On April 27, CoinEx hosted an X Space AMA focused on $NAT and Bitcoin’s “second miner subsidy,” bringing together Alfred Ngai from CoinEx and William Gomez from The Block Runner to discuss a question that is becoming more important for Bitcoin’s future: how do miners stay economically incentivized as block subsidies keep falling? CoinEx also highlighted its recent support for the BTC-native version of $NAT, as well as the ongoing “Deposit $NAT on CoinEx” campaign and community giveaway.

Why the conversation matters

Bitcoin’s block subsidy was cut again after the 2024 halving, leaving miners with 3.125 BTC per block, while transaction fees continue to represent only a small portion of miner revenue in many periods.

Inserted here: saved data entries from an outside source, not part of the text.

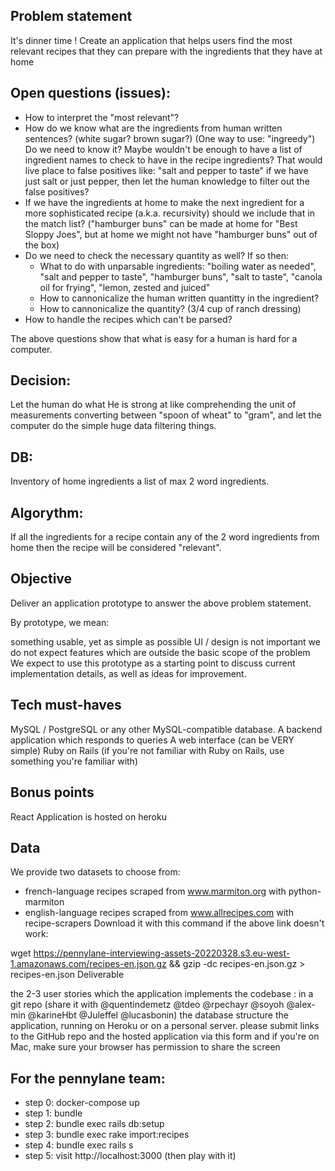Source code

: Problem statement
-----------------
It's dinner time ! Create an application that helps users find the most relevant recipes that they can prepare with the ingredients that they have at home

Open questions (issues):
---
- How to interpret the "most relevant"?
- How do we know what are the ingredients from human written sentences? (white sugar? brown sugar?) (One way to use: "ingreedy") Do we need to know it? Maybe wouldn't be enough to have a list of ingredient names to check to have in the recipe ingredients? That would live place to false positives like: "salt and pepper to taste" if we have just salt or just pepper, then let the human knowledge to filter out the false positives?
- If we have the ingredients at home to make the next ingredient for a more sophisticated recipe (a.k.a. recursivity) should we include that in the match list? ("hamburger buns" can be made at home for "Best Sloppy Joes", but at home we might not have "hamburger buns" out of the box)
- Do we need to check the necessary quantity as well?
 If so then:
  - What to do with unparsable ingredients: "boiling water as needed", "salt and pepper to taste", "hamburger buns", "salt to taste", "canola oil for frying", "lemon, zested and juiced"
  - How to cannonicalize the human written quantitty in the ingredient?
  - How to cannonicalize the quantity? (3/4 cup of ranch dressing)
- How to handle the recipes which can't be parsed?

The above questions show that what is easy for a human is hard for a computer. 

Decision: 
---
Let the human do what He is strong at like comprehending the unit of measurements converting between "spoon of wheat" to "gram", and let the computer do the simple huge data filtering things.

DB:
-----
Inventory of home ingredients a list of max 2 word ingredients.

Algorythm:
----------
If all the ingredients for a recipe contain any of the 2 word ingredients from home then the recipe will be considered "relevant".

Objective
---------
Deliver an application prototype to answer the above problem statement.

By prototype, we mean:

something usable, yet as simple as possible
UI / design is not important
we do not expect features which are outside the basic scope of the problem
We expect to use this prototype as a starting point to discuss current implementation details, as well as ideas for improvement.

Tech must-haves
---------------
 MySQL / PostgreSQL or any other MySQL-compatible database.
 A backend application which responds to queries
 A web interface (can be VERY simple)
 Ruby on Rails (if you're not familiar with Ruby on Rails, use something you're familiar with)

Bonus points
------------
 React
 Application is hosted on heroku

Data
----
We provide two datasets to choose from:

 - french-language recipes scraped from www.marmiton.org with python-marmiton
 - english-language recipes scraped from www.allrecipes.com with recipe-scrapers
Download it with this command if the above link doesn't work:

wget https://pennylane-interviewing-assets-20220328.s3.eu-west-1.amazonaws.com/recipes-en.json.gz && gzip -dc recipes-en.json.gz > recipes-en.json
Deliverable

the 2-3 user stories which the application implements
the codebase : in a git repo (share it with @quentindemetz @tdeo @rpechayr @soyoh @alex-min @karineHbt @Juleffel @lucasbonin)
the database structure
the application, running on Heroku or on a personal server.
please submit links to the GitHub repo and the hosted application via this form and if you're on Mac, make sure your browser has permission to share the screen

For the pennylane team:
-----------------------
- step 0: docker-compose up
- step 1: bundle
- step 2: bundle exec rails db:setup
- step 3: bundle exec rake import:recipes
- step 4: bundle exec rails s
- step 5: visit http://localhost:3000 (then play with it)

That makes the long-term security budget a central issue for anyone thinking seriously about Bitcoin’s durability over the next decade and beyond.

In the AMA, the discussion framed $NAT as a market-driven way to add an additional incentive layer for miners without changing Bitcoin’s consensus rules. The key idea is simple: if miners are responsible for securing the network, the market should continue to develop mechanisms that reward that work as block subsidies decline.

What $NAT is

$NAT was presented as a Bitcoin-native asset designed around the Digital Matter Theory framework, with issuance tied to Bitcoin block data rather than to arbitrary token design choices. In the AMA, William described it as a non-arbitrary asset that is discovered from Bitcoin’s own structure, not created through a conventional token launch process.

According to CoinEx’s listing information, NAT is generated with every Bitcoin block and distributed directly to Bitcoin miners as an additional subsidy reward. That makes it different from many other Bitcoin ecosystem assets, because its narrative is not centered only on speculation or collectibles, but on block production, miner incentives, and the economics of proof-of-work itself.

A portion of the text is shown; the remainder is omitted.